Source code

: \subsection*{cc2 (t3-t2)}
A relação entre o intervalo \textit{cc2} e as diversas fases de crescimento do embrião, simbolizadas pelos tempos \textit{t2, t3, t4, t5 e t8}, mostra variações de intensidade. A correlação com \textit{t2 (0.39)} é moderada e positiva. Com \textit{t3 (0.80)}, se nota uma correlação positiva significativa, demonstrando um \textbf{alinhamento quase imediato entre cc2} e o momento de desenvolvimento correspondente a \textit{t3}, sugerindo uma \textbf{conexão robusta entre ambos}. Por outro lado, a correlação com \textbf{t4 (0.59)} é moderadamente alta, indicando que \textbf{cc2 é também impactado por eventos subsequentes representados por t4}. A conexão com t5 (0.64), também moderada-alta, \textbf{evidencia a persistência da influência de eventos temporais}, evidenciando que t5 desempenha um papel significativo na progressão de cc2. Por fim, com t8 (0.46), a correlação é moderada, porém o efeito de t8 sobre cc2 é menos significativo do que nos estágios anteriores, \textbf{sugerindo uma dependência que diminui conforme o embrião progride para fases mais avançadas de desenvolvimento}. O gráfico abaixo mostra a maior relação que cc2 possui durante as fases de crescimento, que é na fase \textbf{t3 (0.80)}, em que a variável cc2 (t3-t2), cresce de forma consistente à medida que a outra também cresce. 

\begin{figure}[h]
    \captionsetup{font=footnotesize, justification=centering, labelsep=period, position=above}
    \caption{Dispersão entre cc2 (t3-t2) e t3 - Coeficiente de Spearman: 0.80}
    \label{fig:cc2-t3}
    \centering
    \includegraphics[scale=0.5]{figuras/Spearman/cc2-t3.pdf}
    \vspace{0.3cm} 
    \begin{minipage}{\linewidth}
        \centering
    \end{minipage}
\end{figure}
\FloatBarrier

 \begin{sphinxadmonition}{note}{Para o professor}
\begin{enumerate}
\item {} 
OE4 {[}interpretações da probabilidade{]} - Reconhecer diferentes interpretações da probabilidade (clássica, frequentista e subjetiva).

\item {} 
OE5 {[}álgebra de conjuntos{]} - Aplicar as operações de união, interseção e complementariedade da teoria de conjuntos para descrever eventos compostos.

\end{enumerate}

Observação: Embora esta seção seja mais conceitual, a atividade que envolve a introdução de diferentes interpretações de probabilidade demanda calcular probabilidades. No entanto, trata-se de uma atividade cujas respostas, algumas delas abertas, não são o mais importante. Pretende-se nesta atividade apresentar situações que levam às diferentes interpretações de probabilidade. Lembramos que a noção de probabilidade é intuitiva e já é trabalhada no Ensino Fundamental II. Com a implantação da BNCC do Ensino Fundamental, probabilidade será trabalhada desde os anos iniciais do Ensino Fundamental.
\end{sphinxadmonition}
—————
**What needs to be done:** Transcribe the data above in full, exactly.

**Exercise solution:**
Source code

: \subsection*{cc2 (t3-t2)}
A relação entre o intervalo \textit{cc2} e as diversas fases de crescimento do embrião, simbolizadas pelos tempos \textit{t2, t3, t4, t5 e t8}, mostra variações de intensidade. A correlação com \textit{t2 (0.39)} é moderada e positiva. Com \textit{t3 (0.80)}, se nota uma correlação positiva significativa, demonstrando um \textbf{alinhamento quase imediato entre cc2} e o momento de desenvolvimento correspondente a \textit{t3}, sugerindo uma \textbf{conexão robusta entre ambos}. Por outro lado, a correlação com \textbf{t4 (0.59)} é moderadamente alta, indicando que \textbf{cc2 é também impactado por eventos subsequentes representados por t4}. A conexão com t5 (0.64), também moderada-alta, \textbf{evidencia a persistência da influência de eventos temporais}, evidenciando que t5 desempenha um papel significativo na progressão de cc2. Por fim, com t8 (0.46), a correlação é moderada, porém o efeito de t8 sobre cc2 é menos significativo do que nos estágios anteriores, \textbf{sugerindo uma dependência que diminui conforme o embrião progride para fases mais avançadas de desenvolvimento}. O gráfico abaixo mostra a maior relação que cc2 possui durante as fases de crescimento, que é na fase \textbf{t3 (0.80)}, em que a variável cc2 (t3-t2), cresce de forma consistente à medida que a outra também cresce. 

\begin{figure}[h]
    \captionsetup{font=footnotesize, justification=centering, labelsep=period, position=above}
    \caption{Dispersão entre cc2 (t3-t2) e t3 - Coeficiente de Spearman: 0.80}
    \label{fig:cc2-t3}
    \centering
    \includegraphics[scale=0.5]{figuras/Spearman/cc2-t3.pdf}
    \vspace{0.3cm} 
    \begin{minipage}{\linewidth}
        \centering
    \end{minipage}
\end{figure}
\FloatBarrier

 \begin{sphinxadmonition}{note}{Para o professor}
\begin{enumerate}
\item {} 
OE4 {[}interpretações da probabilidade{]} - Reconhecer diferentes interpretações da probabilidade (clássica, frequentista e subjetiva).

\item {} 
OE5 {[}álgebra de conjuntos{]} - Aplicar as operações de união, interseção e complementariedade da teoria de conjuntos para descrever eventos compostos.

\end{enumerate}

Observação: Embora esta seção seja mais conceitual, a atividade que envolve a introdução de diferentes interpretações de probabilidade demanda calcular probabilidades. No entanto, trata-se de uma atividade cujas respostas, algumas delas abertas, não são o mais importante. Pretende-se nesta atividade apresentar situações que levam às diferentes interpretações de probabilidade. Lembramos que a noção de probabilidade é intuitiva e já é trabalhada no Ensino Fundamental II. Com a implantação da BNCC do Ensino Fundamental, probabilidade será trabalhada desde os anos iniciais do Ensino Fundamental.
\end{sphinxadmonition}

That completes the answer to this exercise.